Essentially, the ‘rich’ get ‘richer.’ 

And it is the world’s businesses facilitating this phenomenon. According to Statista data, Nike spent $1.47 billion and Disney spent $3.15 billion on ads in the United States in 2019. As companies, such as these two, spend outrageous amounts of money to advertise their products, their messages become omnipresent. We’re told to “Just Do It” — but not told how. 

These corporations don’t tell us the odds are stacked against us. They don’t lay out any roadmaps. They court us by flaunting the specious benefits of their products, a mirage intended to convince us of their creation’s importance in helping our illusory dreams materialize — thereby reinforcing the misconception that most dreams actually materialize. More importantly, it exacerbates the disappointment we feel when our dream isn’t manifested.
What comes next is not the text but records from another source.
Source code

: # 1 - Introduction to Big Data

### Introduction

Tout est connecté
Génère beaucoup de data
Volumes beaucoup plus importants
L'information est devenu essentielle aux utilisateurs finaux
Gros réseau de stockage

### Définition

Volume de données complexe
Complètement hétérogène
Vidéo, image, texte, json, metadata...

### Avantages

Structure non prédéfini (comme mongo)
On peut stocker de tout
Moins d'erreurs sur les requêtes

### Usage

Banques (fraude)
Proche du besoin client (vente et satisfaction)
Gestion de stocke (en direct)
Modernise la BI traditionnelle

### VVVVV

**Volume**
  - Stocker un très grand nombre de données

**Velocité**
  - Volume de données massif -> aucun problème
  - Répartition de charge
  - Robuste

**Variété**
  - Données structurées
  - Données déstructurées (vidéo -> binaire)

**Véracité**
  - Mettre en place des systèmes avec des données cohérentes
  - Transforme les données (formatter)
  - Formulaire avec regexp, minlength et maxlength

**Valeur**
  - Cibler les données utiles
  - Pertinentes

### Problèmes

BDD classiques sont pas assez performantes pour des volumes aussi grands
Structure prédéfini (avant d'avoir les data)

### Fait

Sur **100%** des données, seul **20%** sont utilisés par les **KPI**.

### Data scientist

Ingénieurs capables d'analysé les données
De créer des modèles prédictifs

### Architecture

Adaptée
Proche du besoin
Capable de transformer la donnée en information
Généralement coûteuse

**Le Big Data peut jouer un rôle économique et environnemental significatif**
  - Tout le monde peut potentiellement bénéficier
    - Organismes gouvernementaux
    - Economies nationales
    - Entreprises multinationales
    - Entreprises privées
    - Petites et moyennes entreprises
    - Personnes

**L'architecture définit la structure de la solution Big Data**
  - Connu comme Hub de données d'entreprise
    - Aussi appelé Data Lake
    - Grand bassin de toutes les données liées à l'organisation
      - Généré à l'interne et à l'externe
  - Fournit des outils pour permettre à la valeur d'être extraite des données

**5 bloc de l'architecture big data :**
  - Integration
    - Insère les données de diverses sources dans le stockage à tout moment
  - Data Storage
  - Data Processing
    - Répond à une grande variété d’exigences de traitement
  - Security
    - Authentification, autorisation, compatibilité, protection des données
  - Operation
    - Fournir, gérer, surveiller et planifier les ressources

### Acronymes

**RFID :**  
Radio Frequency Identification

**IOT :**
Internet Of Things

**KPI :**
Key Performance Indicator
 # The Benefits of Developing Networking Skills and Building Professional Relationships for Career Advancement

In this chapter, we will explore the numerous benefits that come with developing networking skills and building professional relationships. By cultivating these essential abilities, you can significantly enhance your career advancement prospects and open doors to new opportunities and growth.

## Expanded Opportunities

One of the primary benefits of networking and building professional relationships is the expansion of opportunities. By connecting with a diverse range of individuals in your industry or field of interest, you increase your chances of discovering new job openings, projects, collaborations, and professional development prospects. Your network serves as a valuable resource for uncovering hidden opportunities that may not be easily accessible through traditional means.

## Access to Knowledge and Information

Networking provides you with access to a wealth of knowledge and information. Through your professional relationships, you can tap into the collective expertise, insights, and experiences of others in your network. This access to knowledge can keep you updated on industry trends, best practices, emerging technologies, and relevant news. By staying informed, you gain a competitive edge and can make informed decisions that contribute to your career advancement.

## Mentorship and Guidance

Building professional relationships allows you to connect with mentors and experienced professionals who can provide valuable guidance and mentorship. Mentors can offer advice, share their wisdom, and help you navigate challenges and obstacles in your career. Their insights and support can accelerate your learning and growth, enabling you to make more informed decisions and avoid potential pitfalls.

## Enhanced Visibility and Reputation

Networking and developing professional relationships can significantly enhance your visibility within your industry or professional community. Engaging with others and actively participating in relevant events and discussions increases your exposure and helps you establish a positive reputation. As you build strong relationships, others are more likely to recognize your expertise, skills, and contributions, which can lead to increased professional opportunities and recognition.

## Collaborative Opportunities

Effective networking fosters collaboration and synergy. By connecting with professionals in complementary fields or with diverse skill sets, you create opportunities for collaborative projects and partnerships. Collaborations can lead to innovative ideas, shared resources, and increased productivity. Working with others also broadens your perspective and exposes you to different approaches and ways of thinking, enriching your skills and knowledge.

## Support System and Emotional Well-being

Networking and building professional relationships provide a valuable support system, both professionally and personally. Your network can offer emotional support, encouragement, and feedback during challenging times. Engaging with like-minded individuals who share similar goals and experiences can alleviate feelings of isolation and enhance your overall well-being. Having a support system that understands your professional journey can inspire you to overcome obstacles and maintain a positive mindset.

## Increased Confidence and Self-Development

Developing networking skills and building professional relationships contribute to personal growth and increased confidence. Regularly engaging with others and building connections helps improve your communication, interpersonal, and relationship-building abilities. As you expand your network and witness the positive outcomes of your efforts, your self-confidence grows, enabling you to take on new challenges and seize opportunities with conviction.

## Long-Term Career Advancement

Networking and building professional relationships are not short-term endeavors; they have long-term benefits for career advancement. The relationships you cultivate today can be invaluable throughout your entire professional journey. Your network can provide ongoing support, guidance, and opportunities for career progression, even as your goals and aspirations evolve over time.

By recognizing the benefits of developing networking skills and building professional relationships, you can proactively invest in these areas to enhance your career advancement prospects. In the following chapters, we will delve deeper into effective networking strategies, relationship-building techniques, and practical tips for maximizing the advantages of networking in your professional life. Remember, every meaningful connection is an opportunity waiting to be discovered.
Thus, changing the way we think about our future has been left to, well, us. 

Oftentimes, when offering advice as to how we should adjust, writers broaching this topic seem to believe the only solution is to accept being average. To accept that the well of untapped potential eventually runs dry. 

That’s not true. 

We’re not doomed to mediocrity (if that’s even a bad thing) simply because most people can’t become whatever they want to become; we just have to be comfortable with change. Comfortable with adaptation. Comfortable with forging onward. You may not become the venture capitalist or rocket scientist you always told yourself you’d become, but that doesn’t mean you have to tether yourself to a passionless, average existence. Shoot for the moon because, as the saying goes, missing it still means you’ve landed among stars.

Obviously, there are people who envision themselves becoming something much more attainable than “professional athlete” and more realistic than “superhero” — and I salute them, as it’s something I’m still working toward. While even they may not actualize their dream goal, they’re closer to the reality of life we all, for better or worse, arrive at. 

And nothing can steal that finality from us.